A noite das meninas era uma tradição familiar iniciada quando Wanessa tinha entrado na puberdade; Verônica fora introduzida anos depois na mesma fase da vida. Era uma festinha do pijama, em que as garotas se reuniam para contar sobre os últimos acontecimentos, reclamar da vida, ver filmes ou qualquer bobagem e comer brigadeiro feito na velha panela de alumínio sem cabo.
— Pelo menos o Thiago tá aí pra fazer a parte dele e que fraldas não faltam — disse a mãe passando a panela de brigadeiro para a filha aninhada ao seu lado. — Lembro-me de quando você era bebê seu pai vivia se esquecendo de compra-las. Teve uma vez que ele teve a audácia de sugerir que reutilizássemos uma, como se ela fosse daquelas de pano!
— E você fez o quê, mamãe? — perguntou Verônica enquanto se esticava para alcançar a panela que estava com a irmã mais velha.
— Enrolei a Wanessa na camisa autografada do Flamengo dele — disse as gargalhadas.
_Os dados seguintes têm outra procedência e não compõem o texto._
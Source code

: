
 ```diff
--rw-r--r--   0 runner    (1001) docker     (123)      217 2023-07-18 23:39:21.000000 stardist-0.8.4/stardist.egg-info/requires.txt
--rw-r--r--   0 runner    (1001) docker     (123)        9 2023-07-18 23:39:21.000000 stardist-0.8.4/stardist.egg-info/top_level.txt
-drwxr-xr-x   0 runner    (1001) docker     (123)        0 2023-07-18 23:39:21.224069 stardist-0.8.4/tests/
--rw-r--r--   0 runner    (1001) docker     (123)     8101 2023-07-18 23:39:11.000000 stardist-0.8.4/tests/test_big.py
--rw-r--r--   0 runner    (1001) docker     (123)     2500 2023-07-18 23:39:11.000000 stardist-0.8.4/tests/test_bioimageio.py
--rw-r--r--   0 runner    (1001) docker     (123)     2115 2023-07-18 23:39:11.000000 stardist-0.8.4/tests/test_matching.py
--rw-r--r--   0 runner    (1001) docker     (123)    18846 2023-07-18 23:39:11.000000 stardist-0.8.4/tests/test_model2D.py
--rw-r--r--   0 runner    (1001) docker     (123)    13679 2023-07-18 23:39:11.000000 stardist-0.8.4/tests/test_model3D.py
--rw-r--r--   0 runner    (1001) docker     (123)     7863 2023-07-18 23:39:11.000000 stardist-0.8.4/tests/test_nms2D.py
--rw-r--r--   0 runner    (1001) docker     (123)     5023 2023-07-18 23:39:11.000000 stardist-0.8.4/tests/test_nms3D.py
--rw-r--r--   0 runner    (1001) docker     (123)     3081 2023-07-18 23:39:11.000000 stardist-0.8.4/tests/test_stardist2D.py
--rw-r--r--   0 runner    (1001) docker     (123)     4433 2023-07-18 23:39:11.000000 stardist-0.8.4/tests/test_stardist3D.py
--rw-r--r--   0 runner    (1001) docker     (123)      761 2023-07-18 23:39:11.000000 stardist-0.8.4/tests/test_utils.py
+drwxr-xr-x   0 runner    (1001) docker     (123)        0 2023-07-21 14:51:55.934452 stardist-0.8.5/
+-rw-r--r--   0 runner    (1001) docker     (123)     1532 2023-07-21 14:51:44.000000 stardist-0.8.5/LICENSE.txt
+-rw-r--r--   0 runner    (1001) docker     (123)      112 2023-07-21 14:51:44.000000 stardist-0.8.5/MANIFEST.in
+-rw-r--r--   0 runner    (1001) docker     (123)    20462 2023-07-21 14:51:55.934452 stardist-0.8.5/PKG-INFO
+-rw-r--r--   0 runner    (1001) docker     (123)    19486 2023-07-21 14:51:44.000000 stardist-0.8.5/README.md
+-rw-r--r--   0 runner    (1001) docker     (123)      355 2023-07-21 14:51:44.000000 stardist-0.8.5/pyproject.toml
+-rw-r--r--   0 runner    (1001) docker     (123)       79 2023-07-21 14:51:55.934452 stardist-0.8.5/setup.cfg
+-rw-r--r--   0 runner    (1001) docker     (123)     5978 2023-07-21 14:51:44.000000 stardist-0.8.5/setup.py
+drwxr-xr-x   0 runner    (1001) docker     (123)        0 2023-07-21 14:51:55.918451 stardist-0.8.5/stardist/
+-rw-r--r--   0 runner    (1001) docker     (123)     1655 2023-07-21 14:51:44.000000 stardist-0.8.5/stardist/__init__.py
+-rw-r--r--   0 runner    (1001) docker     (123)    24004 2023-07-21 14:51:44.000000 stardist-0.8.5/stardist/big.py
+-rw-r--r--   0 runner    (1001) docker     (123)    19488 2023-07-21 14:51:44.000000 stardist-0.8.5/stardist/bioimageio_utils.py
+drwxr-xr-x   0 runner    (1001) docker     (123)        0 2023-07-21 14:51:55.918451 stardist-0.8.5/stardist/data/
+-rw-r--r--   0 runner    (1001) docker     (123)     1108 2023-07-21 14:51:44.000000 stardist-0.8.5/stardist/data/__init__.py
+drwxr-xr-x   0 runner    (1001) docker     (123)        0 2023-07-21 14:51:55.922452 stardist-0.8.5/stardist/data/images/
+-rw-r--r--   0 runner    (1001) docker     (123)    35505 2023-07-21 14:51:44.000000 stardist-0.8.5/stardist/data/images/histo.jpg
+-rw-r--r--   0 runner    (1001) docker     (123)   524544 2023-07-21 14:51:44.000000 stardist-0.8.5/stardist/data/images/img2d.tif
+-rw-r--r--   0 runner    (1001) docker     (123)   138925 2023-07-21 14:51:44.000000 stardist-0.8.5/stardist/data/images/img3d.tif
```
— Não acredito! — gritaram as filhas.
— Enrolei. Num ficou nem duas horas limpa — disse ainda rindo. — Isso serviu de lição e nunca mais faltaram fraldas em casa. Nem das descartáveis e nem das de pano. Tanto que, depois que você desfraldou, Ronron, tínhamos um estoque em casa. Doamos tudo para uma creche próxima de onde morávamos à época.
— Por Tutatis, mamãe. Mas, sério… Estamos em 2069, caramba! O que esses cientistas fazem da vida? Já fomos até Plutão, colonizamos a Lua e fizemos uma estação de tratamento e de abastecimento de água em Marte. Mas resolver uma coisa básica da vida, fraldas sujas, nada! — disse Wanessa enchendo a boca com brigadeiro.
— Ahahaha. Ai, Wan, só falta você dizer que queria bebês autolimpantes, né?! — disse a irmã em tom de deboche.
— Não seria ruim. Nossos antepassados pensavam o futuro como um lugar em que bebês seriam gerados e criados em laboratórios, ou você não se lembra dos bebês do Huxley?
— Sim, mas eles não eram autolimpantes, eles sofriam lavagem cerebral, sua doida. Agora para de monopolizar o brigadeiro, por favor?!
— Eu sei. Aqui, ó. Mas, o ponto é que eles só se mexem pra coisas inúteis. Pelo menos é o que me parece atualmente. Antes eles se dedicavam à vida cotidiana. Nossas bisavós tiveram máquina de lavar roupas e de lavar pratos e o forno micro — ondas. Sem falar no aspirador de pó! E o que dizer da air fryer? O que a nossa geração ganhou? Nadinha.
— Verdade — ponderou a mãe depois de um tempo. — Até hoje a gente tem que ir ao mercado, cozinhar. Cadê as pílulas de comida? Ou pelo menos uma geladeira que se auto abastecesse, né? Odeio ir ao mercado.
— Ah, mamãe, mas aí como a gente faria brigadeiro de panela?
— Concordo com a Ronron.
— Vocês gostam da bagunça, né? Pois bem, a louça que tá na pia é de vocês — disse soltando boas gargalhadas.
— Tá bem. E, não se preocupem, resolverei o problema da geladeira e dos bebês — disse Ronron empunhando a colher de pau cheia de brigadeiro.
2074.
— Não foi dessa vez, hein, Ronron?!
— É. E você acredita que a mamãe já tá na fila pra pegar a geladeira dela? Ela é doida! Setenta anos e fazendo dessas.
— Dona Jana nunca nos decepciona… Agora, mudando de assunto, ainda dá pra resolver o lance dos bebês. Pra mim nem adianta mais, mas pra você e pro João, sim. Lembre, ele nem tem camisa autografada pra você usar. Ahahaha.
— Besta!
— Meu jeitinho. Agora, vem, vamos encontrar com a velha Jana de guerra.
2079
— Estão aí? Não consigo ver as duas.
— Aqui, Ronron. Deixa eu trazer a mamãe mais pra perto. Minutinho.
— Tá. Mas cuidado com ela.
— Ok. Estamos aqui. Mãe, dá oi pra sua piolhinha. — disse Wanessa se virando pra mãe, que estava ao seu lado. — Olha como ela fica cabeçuda na tela.
— Não implique com sua irmã. Oi, minha piolhinha cabeçuda, tudo bem– perguntou Dona Jana toda sorrisos.
— Ela te chamou de piolhinha cabeçuda. Hahahaha
— Vai te catar! Tou bem, mãe. Liguei para dizer que consegui resolver o problema dos bebês. Ou pelo menos das fraldas sujas!
— Sério?! Como foi isso, Ronron?
— Bom, sabe o RevFood, aquele plástico líquido que a gente borrifava nos alimentos para embalá-los e que podia ser ingerido sem problemas, que um grupo de cientistas da UFPa desenvolveu anos atrás?
— Sim, eu me lembro de algo sobre isso… não tanto de como ele surgiu, mas porque eu usei bastante. Que tem ele? — respondeu Wanessa.
— Então, eu comecei a testa-lo nas… — mas foi logo interrompida por uma impaciente D. Jana.
— Isso não interessa. Me diz, isso funciona com velhos?